> _WHAT YOU ARE ASKED TO DO_: Please output exactly the lines below, starting at the line that has "- **Tailwind CSS**" and ending at the line that has "Compared different models'", both included; leave out all pictures and include nothing else.

> _THE DATA_:
........

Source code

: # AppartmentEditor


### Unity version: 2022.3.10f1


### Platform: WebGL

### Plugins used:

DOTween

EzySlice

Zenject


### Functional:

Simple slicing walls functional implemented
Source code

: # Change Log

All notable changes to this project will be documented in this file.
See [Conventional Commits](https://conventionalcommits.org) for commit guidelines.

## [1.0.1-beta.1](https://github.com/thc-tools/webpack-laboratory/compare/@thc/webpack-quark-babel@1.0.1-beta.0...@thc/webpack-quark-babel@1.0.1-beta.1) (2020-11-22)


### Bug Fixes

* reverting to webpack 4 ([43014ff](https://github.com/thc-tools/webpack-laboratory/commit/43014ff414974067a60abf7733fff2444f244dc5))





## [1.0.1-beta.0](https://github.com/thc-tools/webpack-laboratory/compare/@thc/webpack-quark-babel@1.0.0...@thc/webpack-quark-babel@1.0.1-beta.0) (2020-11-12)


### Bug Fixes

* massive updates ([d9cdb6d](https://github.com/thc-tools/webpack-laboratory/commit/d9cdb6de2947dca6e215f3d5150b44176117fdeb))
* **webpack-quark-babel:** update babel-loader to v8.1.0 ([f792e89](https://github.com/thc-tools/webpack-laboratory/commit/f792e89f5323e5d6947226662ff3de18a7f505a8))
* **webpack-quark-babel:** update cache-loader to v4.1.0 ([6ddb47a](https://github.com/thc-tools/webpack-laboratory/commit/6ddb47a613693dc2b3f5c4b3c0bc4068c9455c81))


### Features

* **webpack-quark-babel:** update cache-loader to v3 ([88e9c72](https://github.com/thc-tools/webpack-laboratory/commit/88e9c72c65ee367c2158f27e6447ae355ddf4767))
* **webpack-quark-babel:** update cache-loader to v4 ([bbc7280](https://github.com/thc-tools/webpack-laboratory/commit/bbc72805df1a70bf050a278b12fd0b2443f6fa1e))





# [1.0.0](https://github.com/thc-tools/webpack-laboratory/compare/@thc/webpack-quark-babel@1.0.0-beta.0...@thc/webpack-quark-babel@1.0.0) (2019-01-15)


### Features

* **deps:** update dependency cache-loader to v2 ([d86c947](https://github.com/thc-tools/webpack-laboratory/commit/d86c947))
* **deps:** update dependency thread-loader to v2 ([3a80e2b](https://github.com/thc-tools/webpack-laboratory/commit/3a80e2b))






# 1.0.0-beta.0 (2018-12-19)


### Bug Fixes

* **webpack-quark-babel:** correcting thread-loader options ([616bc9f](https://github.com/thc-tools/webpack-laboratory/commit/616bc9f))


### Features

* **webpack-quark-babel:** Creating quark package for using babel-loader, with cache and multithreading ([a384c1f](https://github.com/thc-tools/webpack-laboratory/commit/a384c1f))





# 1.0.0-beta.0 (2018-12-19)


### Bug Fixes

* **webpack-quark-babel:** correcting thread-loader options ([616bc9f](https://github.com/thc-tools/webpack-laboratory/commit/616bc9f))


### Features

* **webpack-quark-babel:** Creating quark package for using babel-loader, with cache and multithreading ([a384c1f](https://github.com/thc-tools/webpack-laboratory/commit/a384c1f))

........

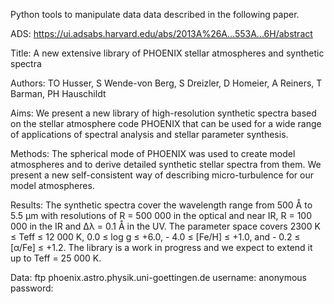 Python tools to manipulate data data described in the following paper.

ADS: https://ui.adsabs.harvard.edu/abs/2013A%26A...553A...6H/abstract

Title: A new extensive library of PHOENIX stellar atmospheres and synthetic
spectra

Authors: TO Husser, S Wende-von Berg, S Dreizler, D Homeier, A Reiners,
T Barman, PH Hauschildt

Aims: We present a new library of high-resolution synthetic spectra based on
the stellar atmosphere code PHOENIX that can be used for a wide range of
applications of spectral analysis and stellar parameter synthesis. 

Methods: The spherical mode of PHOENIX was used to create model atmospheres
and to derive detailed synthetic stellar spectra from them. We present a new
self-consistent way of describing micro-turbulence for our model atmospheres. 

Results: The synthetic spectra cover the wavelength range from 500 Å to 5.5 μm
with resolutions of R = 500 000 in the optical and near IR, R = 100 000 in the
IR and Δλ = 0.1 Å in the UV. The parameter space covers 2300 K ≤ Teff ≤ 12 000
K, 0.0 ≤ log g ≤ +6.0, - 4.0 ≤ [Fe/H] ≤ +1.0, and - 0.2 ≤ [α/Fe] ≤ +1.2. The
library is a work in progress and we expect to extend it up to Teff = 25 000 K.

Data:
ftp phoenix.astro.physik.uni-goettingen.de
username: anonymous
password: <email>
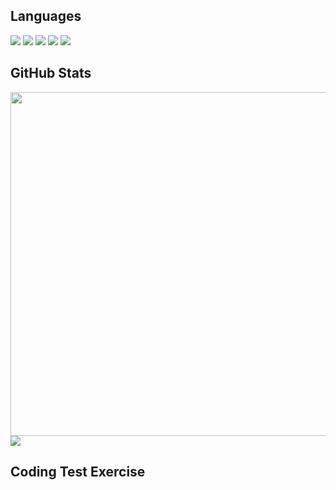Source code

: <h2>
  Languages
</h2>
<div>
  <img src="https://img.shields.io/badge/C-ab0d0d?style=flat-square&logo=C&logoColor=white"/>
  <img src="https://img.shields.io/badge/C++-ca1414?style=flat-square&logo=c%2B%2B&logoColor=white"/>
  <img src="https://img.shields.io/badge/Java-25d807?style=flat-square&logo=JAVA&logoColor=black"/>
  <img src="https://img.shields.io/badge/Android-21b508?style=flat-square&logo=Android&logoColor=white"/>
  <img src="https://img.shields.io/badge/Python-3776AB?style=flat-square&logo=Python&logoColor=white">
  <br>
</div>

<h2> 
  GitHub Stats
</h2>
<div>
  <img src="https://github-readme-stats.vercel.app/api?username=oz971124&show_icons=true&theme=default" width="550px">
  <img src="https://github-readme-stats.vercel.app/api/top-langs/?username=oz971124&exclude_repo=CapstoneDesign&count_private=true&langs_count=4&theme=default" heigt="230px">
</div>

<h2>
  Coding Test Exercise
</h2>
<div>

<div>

........

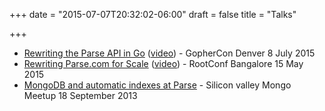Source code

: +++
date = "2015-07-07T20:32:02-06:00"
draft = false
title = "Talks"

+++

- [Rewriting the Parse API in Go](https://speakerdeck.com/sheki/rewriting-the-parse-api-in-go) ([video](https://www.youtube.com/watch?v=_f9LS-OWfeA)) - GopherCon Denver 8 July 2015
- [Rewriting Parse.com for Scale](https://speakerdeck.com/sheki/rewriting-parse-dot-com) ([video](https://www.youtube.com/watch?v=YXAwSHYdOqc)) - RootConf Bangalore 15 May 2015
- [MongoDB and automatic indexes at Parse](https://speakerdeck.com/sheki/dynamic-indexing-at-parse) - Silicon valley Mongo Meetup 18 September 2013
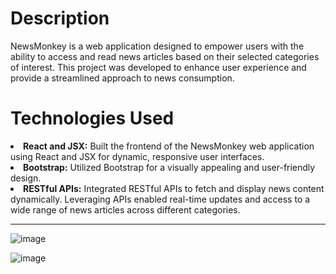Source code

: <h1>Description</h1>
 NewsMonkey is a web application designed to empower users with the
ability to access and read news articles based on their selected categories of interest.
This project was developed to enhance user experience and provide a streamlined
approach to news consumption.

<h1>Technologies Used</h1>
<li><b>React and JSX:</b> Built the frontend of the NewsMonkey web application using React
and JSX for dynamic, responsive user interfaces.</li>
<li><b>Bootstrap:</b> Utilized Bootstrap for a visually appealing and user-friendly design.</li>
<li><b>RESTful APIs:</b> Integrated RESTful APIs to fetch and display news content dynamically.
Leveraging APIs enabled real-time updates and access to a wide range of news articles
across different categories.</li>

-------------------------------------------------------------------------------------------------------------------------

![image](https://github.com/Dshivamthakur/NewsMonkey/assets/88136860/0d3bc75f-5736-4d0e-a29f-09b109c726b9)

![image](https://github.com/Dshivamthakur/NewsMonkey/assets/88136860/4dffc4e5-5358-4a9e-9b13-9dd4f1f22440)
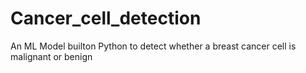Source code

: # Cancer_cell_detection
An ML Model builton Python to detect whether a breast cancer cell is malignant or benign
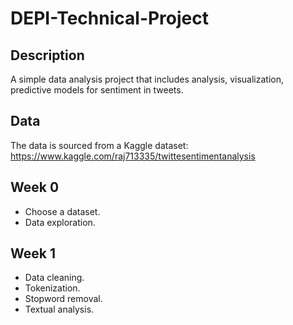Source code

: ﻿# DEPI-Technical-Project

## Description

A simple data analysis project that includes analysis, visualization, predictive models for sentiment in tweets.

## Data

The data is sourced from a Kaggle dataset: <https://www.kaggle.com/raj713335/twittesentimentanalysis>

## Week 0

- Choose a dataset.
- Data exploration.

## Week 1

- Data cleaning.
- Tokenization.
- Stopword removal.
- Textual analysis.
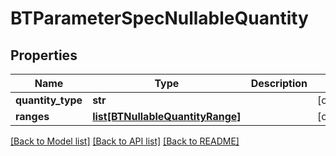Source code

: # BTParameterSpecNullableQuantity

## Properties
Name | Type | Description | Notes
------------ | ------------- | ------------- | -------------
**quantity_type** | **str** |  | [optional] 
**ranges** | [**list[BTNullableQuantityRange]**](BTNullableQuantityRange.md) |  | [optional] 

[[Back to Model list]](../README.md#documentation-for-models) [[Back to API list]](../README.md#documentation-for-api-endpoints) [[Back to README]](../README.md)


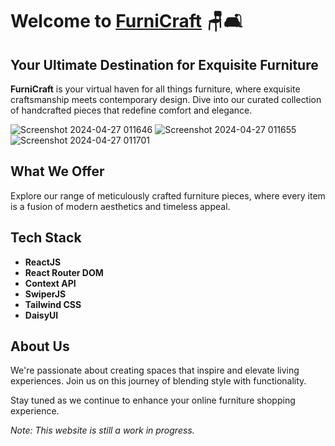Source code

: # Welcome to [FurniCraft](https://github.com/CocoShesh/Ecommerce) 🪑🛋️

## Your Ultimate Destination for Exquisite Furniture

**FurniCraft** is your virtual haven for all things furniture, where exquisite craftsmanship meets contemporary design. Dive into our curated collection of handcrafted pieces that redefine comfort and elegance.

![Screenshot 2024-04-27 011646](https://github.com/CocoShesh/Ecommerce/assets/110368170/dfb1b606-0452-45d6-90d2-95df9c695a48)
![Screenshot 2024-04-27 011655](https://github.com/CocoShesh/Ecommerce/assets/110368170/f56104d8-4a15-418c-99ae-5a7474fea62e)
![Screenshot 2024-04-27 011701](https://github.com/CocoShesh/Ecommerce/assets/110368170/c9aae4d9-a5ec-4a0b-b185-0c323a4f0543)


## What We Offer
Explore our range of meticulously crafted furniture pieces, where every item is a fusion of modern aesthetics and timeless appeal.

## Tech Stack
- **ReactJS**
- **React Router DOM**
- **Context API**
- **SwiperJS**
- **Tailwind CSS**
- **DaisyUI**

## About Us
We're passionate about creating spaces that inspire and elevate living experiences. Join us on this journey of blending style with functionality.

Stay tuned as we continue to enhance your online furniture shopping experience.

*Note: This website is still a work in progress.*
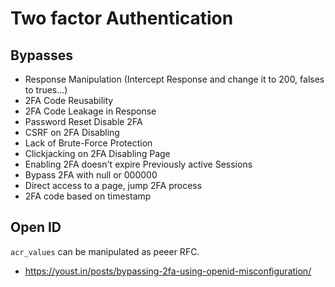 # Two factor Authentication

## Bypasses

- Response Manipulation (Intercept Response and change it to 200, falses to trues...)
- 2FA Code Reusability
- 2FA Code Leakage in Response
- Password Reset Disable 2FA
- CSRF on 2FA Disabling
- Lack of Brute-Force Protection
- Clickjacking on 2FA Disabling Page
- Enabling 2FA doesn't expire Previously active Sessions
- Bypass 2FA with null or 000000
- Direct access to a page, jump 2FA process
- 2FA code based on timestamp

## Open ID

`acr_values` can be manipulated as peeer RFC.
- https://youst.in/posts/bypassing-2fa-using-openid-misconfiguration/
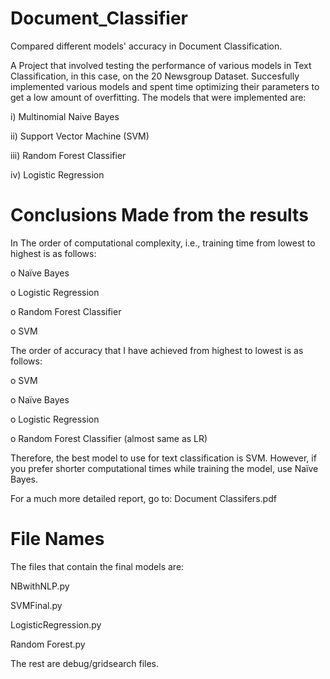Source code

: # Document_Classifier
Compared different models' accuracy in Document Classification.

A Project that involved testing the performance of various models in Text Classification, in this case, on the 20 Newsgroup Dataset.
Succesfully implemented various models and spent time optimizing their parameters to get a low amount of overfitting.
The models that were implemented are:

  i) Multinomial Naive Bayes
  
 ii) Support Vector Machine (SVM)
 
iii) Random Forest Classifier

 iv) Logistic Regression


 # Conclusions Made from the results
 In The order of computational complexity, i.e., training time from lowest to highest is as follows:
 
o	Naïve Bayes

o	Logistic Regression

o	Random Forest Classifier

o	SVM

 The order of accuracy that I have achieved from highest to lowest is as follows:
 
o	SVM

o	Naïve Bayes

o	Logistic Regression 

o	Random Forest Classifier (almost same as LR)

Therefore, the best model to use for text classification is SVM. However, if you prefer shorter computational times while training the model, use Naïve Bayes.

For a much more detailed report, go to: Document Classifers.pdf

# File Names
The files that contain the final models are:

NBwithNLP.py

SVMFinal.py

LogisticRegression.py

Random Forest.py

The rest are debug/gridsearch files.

........

> _SOLUTION TO THIS TASK_:
- **Tailwind CSS**
- **DaisyUI**

## About Us
We're passionate about creating spaces that inspire and elevate living experiences. Join us on this journey of blending style with functionality.

Stay tuned as we continue to enhance your online furniture shopping experience.

*Note: This website is still a work in progress.*
 # Two factor Authentication

## Bypasses

- Response Manipulation (Intercept Response and change it to 200, falses to trues...)
- 2FA Code Reusability
- 2FA Code Leakage in Response
- Password Reset Disable 2FA
- CSRF on 2FA Disabling
- Lack of Brute-Force Protection
- Clickjacking on 2FA Disabling Page
- Enabling 2FA doesn't expire Previously active Sessions
- Bypass 2FA with null or 000000
- Direct access to a page, jump 2FA process
- 2FA code based on timestamp

## Open ID

`acr_values` can be manipulated as peeer RFC.
- https://youst.in/posts/bypassing-2fa-using-openid-misconfiguration/
Source code

: # Document_Classifier
Compared different models' accuracy in Document Classification.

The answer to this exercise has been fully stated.